Au cours de la révolution, le rap s’est imposé comme un genre musical majeur au Soudan. Interview avec le jeune artiste révolutionnaire Mustafa Abdel Salam, également connu sous le nom de Black Scorpion, pour parler de la situation et du rôle du rap dans le Soudan d’aujourd’hui.

Tiré du blogue de l’auteur.

Au cours de la révolution, le rap s’est imposé comme un des genres majeurs sur la scène musicale soudanaise. Abordant les problèmes politiques et sociaux que traversent les Soudanais et Soudanaises, le rap a rencontré un grand succès auprès du public. Pour mieux comprendre les enjeux liés à l’émergence de ce genre musical au Soudan, nous avons interrogé un jeune artiste, Mustafa Abdel Salam, que l’on appelle également Black Scorpion, pour parler de la situation du rap au Soudan et de son rôle dans la construction démocratique et la promotion des valeurs de liberté et de paix dans le contexte de la résistance au coup d’État d’octobre 2021.

Bonjour Mustafa Abdel Salam, pouvez-vous vous présenter ?

Je m’appelle Mustafa Abdel Salam, je suis né dans un petit village près de la ville de Sennar appelé Abu Hajjar. J’ai étudié à l’école primaire dans la ville d’Abu Hajjar et à l’école secondaire également. Puis j’ai déménagé dans la capitale pour poursuivre mes études à l’université de Bahri, que je n’ai pas terminées. Ensuite, j’ai rejoint l’Université du Soudan à Khartoum, en études de commerce, et pendant que j’étudiais, j’ai commencé à écrire des chansons de rap. Je me souviens que c’était en 2012. Et j’ai continué à écrire jusqu’à ce jour.

Vous vous appelez Mustafa, mais vous avez un autre nom sur les réseaux sociaux. Qui est donc "Black Scorpion" ?

Vous savez, dans le milieu du rap, le rappeur cherche toujours à montrer sa force. Quand j’ai commencé à rapper, je voulais me choisir un nom à travers lequel transmettre ma force, alors j’ai choisi le nom Black Scorpion, parce que je cherche à écrire des messages et des textes puissants. Pour moi, mes mots ressemblent à la piqûre d’un scorpion. C’est la raison pour laquelle j’ai choisi ce nom d’artiste.

Avec le début de la révolution, nous avons remarqué qu’il y avait une multiplication des chansons de rap au Soudan. Quelle est la relation entre la révolution et le rap, en quoi la révolution a contribué à encourager les artistes à écrire du rap ?

L’histoire du rap soudanais remonte aux années 90, mais à l’époque c’était du rap « underground » : les artistes n’étaient pas connus, ils partageaient leurs œuvres avec un public très limité.
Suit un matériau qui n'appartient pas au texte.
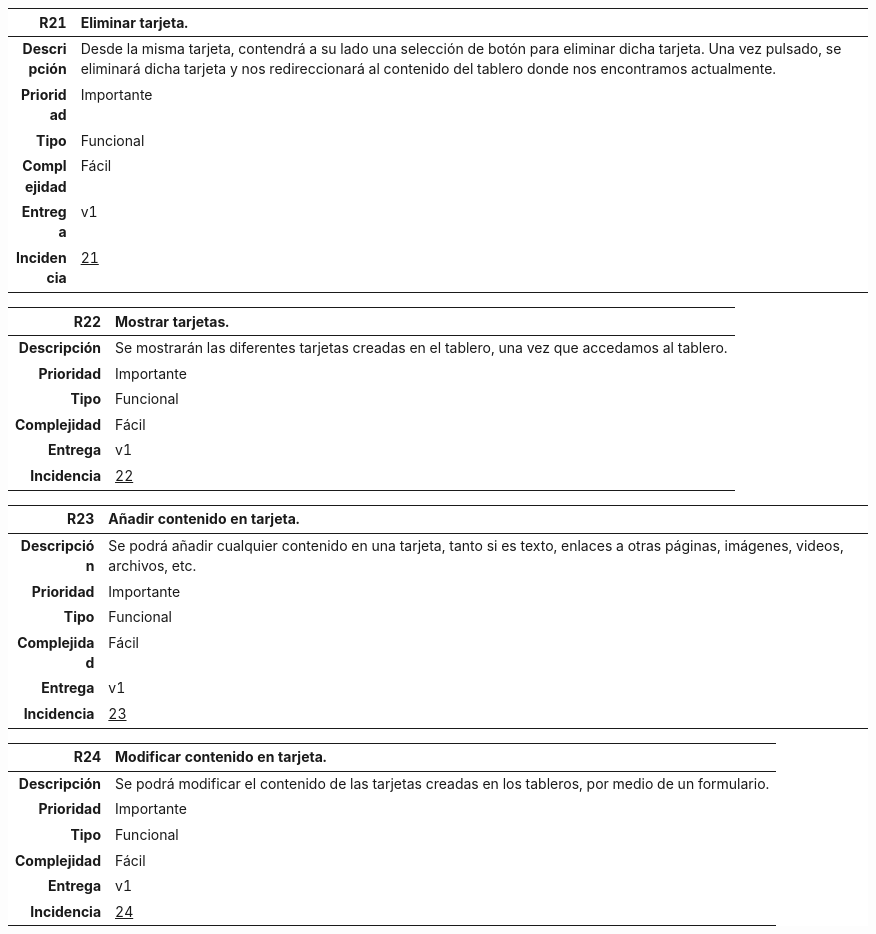 | **R21**     | **Eliminar tarjeta.**           |
| --------------: | :------------------- |
| **Descripción** | Desde la misma tarjeta, contendrá a su lado una selección de botón para eliminar dicha tarjeta. Una vez pulsado, se eliminará dicha tarjeta y nos redireccionará al contenido del tablero donde nos encontramos actualmente.             |
| **Prioridad**   | Importante           |
| **Tipo**        | Funcional                |
| **Complejidad** | Fácil         |
| **Entrega**     | v1             |
| **Incidencia**  | [21](https://github.com/ricpelo/pajaritos/issues/21) |

| **R22**     | **Mostrar tarjetas.**           |
| --------------: | :------------------- |
| **Descripción** | Se mostrarán las diferentes tarjetas creadas en el tablero, una vez que accedamos al tablero.             |
| **Prioridad**   | Importante           |
| **Tipo**        | Funcional                |
| **Complejidad** | Fácil         |
| **Entrega**     | v1             |
| **Incidencia**  | [22](https://github.com/ricpelo/pajaritos/issues/22) |

| **R23**     | **Añadir contenido en tarjeta.**           |
| --------------: | :------------------- |
| **Descripción** | Se podrá añadir cualquier contenido en una tarjeta, tanto si es texto, enlaces a otras páginas, imágenes, videos, archivos, etc.             |
| **Prioridad**   | Importante           |
| **Tipo**        | Funcional                |
| **Complejidad** | Fácil         |
| **Entrega**     | v1             |
| **Incidencia**  | [23](https://github.com/ricpelo/pajaritos/issues/23) |

| **R24**     | **Modificar contenido en tarjeta.**           |
| --------------: | :------------------- |
| **Descripción** | Se podrá modificar el contenido de las tarjetas creadas en los tableros, por medio de un formulario.             |
| **Prioridad**   | Importante           |
| **Tipo**        | Funcional                |
| **Complejidad** | Fácil         |
| **Entrega**     | v1             |
| **Incidencia**  | [24](https://github.com/ricpelo/pajaritos/issues/24) |
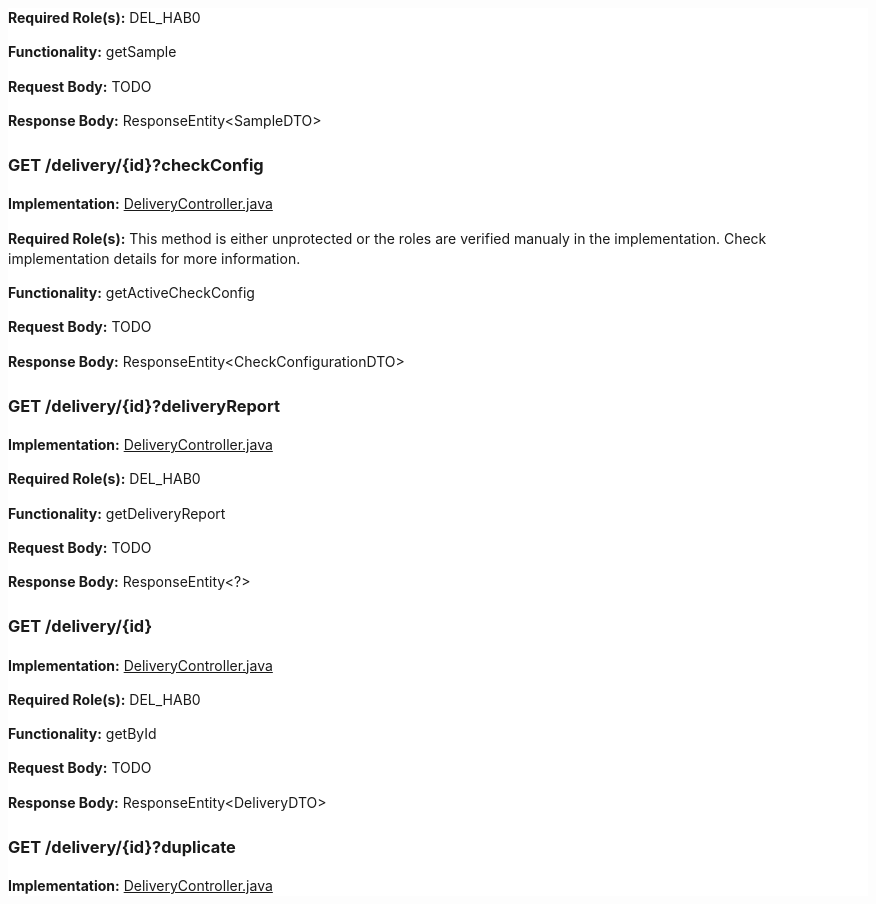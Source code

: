 
**Required Role\(s\):** DEL_HAB0

**Functionality:** getSample

**Request Body:** TODO



**Response Body:** ResponseEntity&lt;SampleDTO&gt;


### <span api-method=GET>GET</span> /delivery/\{id\}?checkConfig
**Implementation:** [DeliveryController.java](https://github.com/biblibre/NumaHOP-code/blob/master/src/main/java/fr/progilone/pgcn/web/rest/delivery/DeliveryController.java#L331-L340)


**Required Role\(s\):** This method is either unprotected or the roles are verified manualy in the implementation. Check implementation details for more information.

**Functionality:** getActiveCheckConfig

**Request Body:** TODO



**Response Body:** ResponseEntity&lt;CheckConfigurationDTO&gt;


### <span api-method=GET>GET</span> /delivery/\{id\}?deliveryReport
**Implementation:** [DeliveryController.java](https://github.com/biblibre/NumaHOP-code/blob/master/src/main/java/fr/progilone/pgcn/web/rest/delivery/DeliveryController.java#L342-L361)


**Required Role\(s\):** DEL_HAB0

**Functionality:** getDeliveryReport

**Request Body:** TODO



**Response Body:** ResponseEntity&lt;?&gt;


### <span api-method=GET>GET</span> /delivery/\{id\}
**Implementation:** [DeliveryController.java](https://github.com/biblibre/NumaHOP-code/blob/master/src/main/java/fr/progilone/pgcn/web/rest/delivery/DeliveryController.java#L437-L446)


**Required Role\(s\):** DEL_HAB0

**Functionality:** getById

**Request Body:** TODO



**Response Body:** ResponseEntity&lt;DeliveryDTO&gt;


### <span api-method=GET>GET</span> /delivery/\{id\}?duplicate
**Implementation:** [DeliveryController.java](https://github.com/biblibre/NumaHOP-code/blob/master/src/main/java/fr/progilone/pgcn/web/rest/delivery/DeliveryController.java#L487-L493)
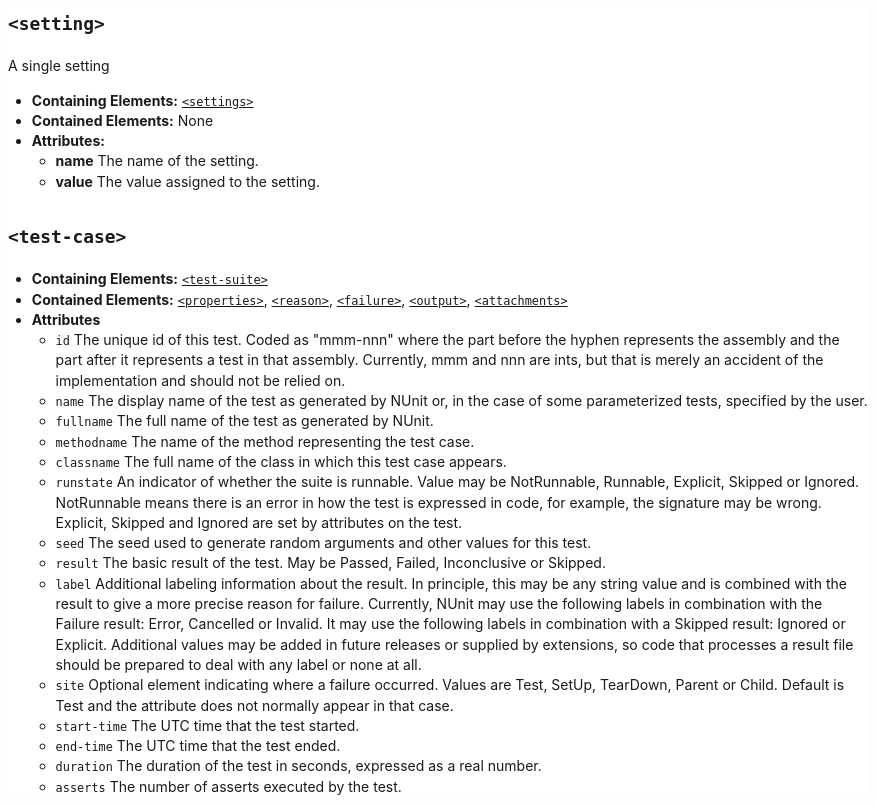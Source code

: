 ## `<setting>`

A single setting

* **Containing Elements:** [`<settings>`](#settings)
* **Contained Elements:** None
* **Attributes:**
  * **name** The name of the setting.
  * **value** The value assigned to the setting.

## `<test-case>`

* **Containing Elements:** [`<test-suite>`](#test-suite)
* **Contained Elements:** [`<properties>`](#properties), [`<reason>`](#reason), [`<failure>`](#failure),
  [`<output>`](#output), [`<attachments>`](#attachments)
* **Attributes**
  * `id` The unique id of this test. Coded as "mmm-nnn" where the part before the hyphen represents the assembly and the
    part after it represents a test in that assembly. Currently, mmm and nnn are ints, but that is merely an accident of
    the implementation and should not be relied on.
  * `name` The display name of the test as generated by NUnit or, in the case of some parameterized tests, specified by
    the user.
  * `fullname` The full name of the test as generated by NUnit.
  * `methodname` The name of the method representing the test case.
  * `classname` The full name of the class in which this test case appears.
  * `runstate` An indicator of whether the suite is runnable. Value may be NotRunnable, Runnable, Explicit, Skipped or
    Ignored. NotRunnable means there is an error in how the test is expressed in code, for example, the signature may be
    wrong. Explicit, Skipped and Ignored are set by attributes on the test.
  * `seed` The seed used to generate random arguments and other values for this test.
  * `result` The basic result of the test. May be Passed, Failed, Inconclusive or Skipped.
  * `label` Additional labeling information about the result. In principle, this may be any string value and is combined
    with the result to give a more precise reason for failure. Currently, NUnit may use the following labels in
    combination with the Failure result: Error, Cancelled or Invalid. It may use the following labels in combination
    with a Skipped result: Ignored or Explicit. Additional values may be added in future releases or supplied by
    extensions, so code that processes a result file should be prepared to deal with any label or none at all.
  * `site` Optional element indicating where a failure occurred. Values are Test, SetUp, TearDown, Parent or Child.
    Default is Test and the attribute does not normally appear in that case.
  * `start-time` The UTC time that the test started.
  * `end-time` The UTC time that the test ended.
  * `duration` The duration of the test in seconds, expressed as a real number.
  * `asserts` The number of asserts executed by the test.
Le rap était donc complètement présent au Soudan avant la révolution, mais disons que la révolution a été l’occasion de le révéler au grand public.

Quels sont les sujets abordés par le rap soudanais ?

On peut dire que le rap soudanais a connu trois étapes. Au début le rap soudanais est venu des pays du Golfe, [où vit une importante diaspora soudanaise]. A l’époque, c’était plutôt comme un jeu entre rappeurs : quelqu’un fait une chanson, et quelqu’un d’autre répond. La deuxième étape, c’était après 2010. Le rap soudanais a commencé à aborder des problèmes sociaux et politiques dans le pays, tels que la séparation du Soudan du Sud, la crise économique et d’autres problèmes de la vie quotidienne. C’était au moment de la vague des printemps arabes, où le rap qui porte des messages politiques a été mis en valeur dans les pays arabophones. Quant au troisième type, c’est celui qui est apparu avec le début de la révolution. Avec un ton et des messages beaucoup plus radicaux, il est marqué par un fort engagement politique, notamment dans la critique de la dictature au Soudan.

Quelle est la situation du rap aujourd’hui au Soudan ?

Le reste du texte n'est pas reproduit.